In the opposite direction, Yang and coworkers aimed to develop a detailed model that will incorporate all the known significant components of the plasma membrane⁶² in SMCs for rat cerebrovascular arteries. Their study presents perhaps the first attempt for a detailed, tissue-specific vascular model of Ca²⁺ dynamics. Significant effort was spent to obtain current descriptions based on electrophysiological recordings, for VOCC channels, potassium channels (K_v, B_KCa, and Kir), stress-activated NSC channels, Na⁺-K⁺-ATPase, and Ca²⁺-ATPase (Figure 2c). Although experiments from cerebral vessels were given a priority, data from other tissues were also utilized in the absence of a better source. The intracellular compartment included descriptions for Ca²⁺, Na⁺, and K⁺ balance, Ca²⁺ buffering, CICR from the SR, and Ca²⁺ sequestrations through SERCA. The intracellular store representing mostly the SR was adapted from cardiac cell models and included a ryonodine-sensitive release compartment that communicates with the rest of the SR (uptake compartment) where calcium is replenished through the SERCA pump.

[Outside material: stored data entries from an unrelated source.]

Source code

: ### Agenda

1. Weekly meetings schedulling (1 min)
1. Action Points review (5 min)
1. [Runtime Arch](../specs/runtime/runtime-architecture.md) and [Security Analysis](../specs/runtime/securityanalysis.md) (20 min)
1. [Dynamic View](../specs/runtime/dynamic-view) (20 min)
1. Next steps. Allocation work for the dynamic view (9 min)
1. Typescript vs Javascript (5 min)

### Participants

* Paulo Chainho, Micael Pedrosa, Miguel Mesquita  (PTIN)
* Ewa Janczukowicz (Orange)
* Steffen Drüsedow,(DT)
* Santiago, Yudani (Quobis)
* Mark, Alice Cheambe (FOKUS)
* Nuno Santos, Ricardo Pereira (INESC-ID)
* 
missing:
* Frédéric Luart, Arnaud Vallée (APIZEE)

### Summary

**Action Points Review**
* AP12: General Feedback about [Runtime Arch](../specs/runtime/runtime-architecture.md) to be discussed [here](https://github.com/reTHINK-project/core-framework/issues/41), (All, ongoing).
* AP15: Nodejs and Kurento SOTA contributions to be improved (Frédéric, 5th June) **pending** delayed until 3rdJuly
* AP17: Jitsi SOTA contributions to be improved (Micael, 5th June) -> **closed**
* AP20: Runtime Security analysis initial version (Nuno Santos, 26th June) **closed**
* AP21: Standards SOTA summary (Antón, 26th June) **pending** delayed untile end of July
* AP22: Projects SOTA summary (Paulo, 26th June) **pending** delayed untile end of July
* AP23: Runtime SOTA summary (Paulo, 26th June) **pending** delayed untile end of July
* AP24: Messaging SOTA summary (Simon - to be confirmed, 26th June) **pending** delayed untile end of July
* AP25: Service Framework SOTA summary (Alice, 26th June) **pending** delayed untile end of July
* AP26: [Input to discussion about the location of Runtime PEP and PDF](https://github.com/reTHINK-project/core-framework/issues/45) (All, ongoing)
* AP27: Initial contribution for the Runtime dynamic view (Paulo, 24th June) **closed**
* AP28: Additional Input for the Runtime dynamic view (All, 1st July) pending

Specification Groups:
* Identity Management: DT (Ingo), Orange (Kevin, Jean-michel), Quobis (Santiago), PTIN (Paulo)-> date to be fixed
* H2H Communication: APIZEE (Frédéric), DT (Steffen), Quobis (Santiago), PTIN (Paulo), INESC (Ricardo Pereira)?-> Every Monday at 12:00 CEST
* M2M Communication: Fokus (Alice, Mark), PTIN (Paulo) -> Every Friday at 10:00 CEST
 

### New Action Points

The Ca²⁺ model was integrated with a mechanical model of cylindrical vessel segment through Ca²⁺-dependent active stress and stress-activated NSC channels. This enabled the authors to simulate vessel contractions and myogenic tone.⁶³ The model was later modified to describe the NO-induced Ca²⁺ concentration reduction and Ca²⁺ desensitization of myosin phosphorylation and force generation.⁶⁴ The ability of this study to simulate macroscale responses, prompted the development of subsequent studies that attempted similar tissue-specific detailed models.^65,66 At the same time, however, it became obvious that such a detailed approach will have to deal with significant obstacles/limitations including the significant number of unknown parameters, the absence of tissue-specific quantitative data (particularly electrophysiological recordings for transmembrane currents), the structure and function of the intracellular stores, and the spatial distribution of receptors, channels, and pumps, to name a few.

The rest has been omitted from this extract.